The term nowcasting is a contraction of “now” and “forecasting”; it refers to the sets of techniques devised to make short term forecasts, typically in the 0 to 12 hour range. Historically, nowcasting techniques have been based on simplified heuristic approaches where the current echo pattern was tracked in the past and extrapolated into the future, sometimes with some modifications to try to account for storm development and decay and/or for decreasing predictability with time. More and more though, nowcasting techniques are becoming more sophisticated, sometimes up to the point of becoming full-fledged numerical weather prediction models.

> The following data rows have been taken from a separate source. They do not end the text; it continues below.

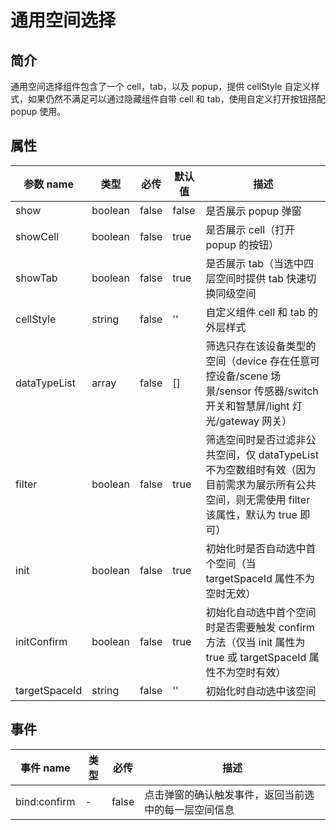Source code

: # 通用空间选择

## 简介

通用空间选择组件包含了一个 cell，tab，以及 popup，提供 cellStyle 自定义样式，如果仍然不满足可以通过隐藏组件自带 cell 和 tab，使用自定义打开按钮搭配 popup 使用。

## 属性

| 参数 name     | 类型    | 必传  | 默认值 | 描述                                                                                                                                         |
| ------------- | ------- | ----- | ------ | -------------------------------------------------------------------------------------------------------------------------------------------- |
| show          | boolean | false | false  | 是否展示 popup 弹窗                                                                                                                          |
| showCell      | boolean | false | true   | 是否展示 cell（打开 popup 的按钮）                                                                                                           |
| showTab       | boolean | false | true   | 是否展示 tab（当选中四层空间时提供 tab 快速切换同级空间                                                                                      |
| cellStyle     | string  | false | ''     | 自定义组件 cell 和 tab 的外层样式                                                                                                            |
| dataTypeList  | array   | false | []     | 筛选只存在该设备类型的空间（device 存在任意可控设备/scene 场景/sensor 传感器/switch 开关和智慧屏/light 灯光/gateway 网关）                   |
| filter        | boolean | false | true   | 筛选空间时是否过滤非公共空间，仅 dataTypeList 不为空数组时有效（因为目前需求为展示所有公共空间，则无需使用 filter 该属性，默认为 true 即可） |
| init          | boolean | false | true   | 初始化时是否自动选中首个空间（当 targetSpaceId 属性不为空时无效）                                                                            |
| initConfirm   | boolean | false | true   | 初始化自动选中首个空间时是否需要触发 confirm 方法（仅当 init 属性为 true 或 targetSpaceId 属性不为空时有效）                                 |
| targetSpaceId | string  | false | ''     | 初始化时自动选中该空间                                                                                                                       |

## 事件

| 事件 name    | 类型 | 必传  | 描述                                                 |
| ------------ | ---- | ----- | ---------------------------------------------------- |
| bind:confirm | -    | false | 点击弹窗的确认触发事件，返回当前选中的每一层空间信息 |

We pursue three approaches to nowcasting:
1) A “traditional” nowcasting approach, where we try to improve upon the usual extrapolation of radar data from single radars or from national composites. Improvements include the use of ensembles of extrapolations, the tweaking of forecasts by including the diurnal cycle of precipitation, the calculation of probability of precipitation instead of computing the most likely scenario, and the merging with independently derived numerical weather prediction. Our current system, the McGill Algorithm for Prediction by Lagrangian Extrapolation (MAPLE), has been licensed to WDT Technologies.

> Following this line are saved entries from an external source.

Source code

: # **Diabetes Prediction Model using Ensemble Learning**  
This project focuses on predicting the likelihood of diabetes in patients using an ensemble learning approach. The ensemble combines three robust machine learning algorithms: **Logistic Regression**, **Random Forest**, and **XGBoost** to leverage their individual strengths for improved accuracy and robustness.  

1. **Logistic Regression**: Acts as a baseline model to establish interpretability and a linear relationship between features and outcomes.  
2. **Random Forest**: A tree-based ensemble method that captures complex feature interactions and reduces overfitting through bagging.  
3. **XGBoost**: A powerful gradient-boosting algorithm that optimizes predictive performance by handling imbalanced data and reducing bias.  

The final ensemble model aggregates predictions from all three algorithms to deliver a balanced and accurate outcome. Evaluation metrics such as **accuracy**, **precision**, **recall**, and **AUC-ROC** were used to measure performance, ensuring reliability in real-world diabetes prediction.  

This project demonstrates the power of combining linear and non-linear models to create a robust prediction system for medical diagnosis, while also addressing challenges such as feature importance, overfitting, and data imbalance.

2) A morphing of model output approach, where the time evolution of past model output is adjusted in time, position, and intensity to match the latest radar data and the forecasting is being done using the modified model output.
3) A mesoscale numerical weather forecasting approach based on the assimilation of radar data (Chung et al. 2010, and references therein).
Independently of the above, we have also attempted to quantify the error associated with traditional nowcasting approaches and attempted to determine if one could find predictors of the magnitude of these errors from the radar data itself (Fabry and Seed 2009).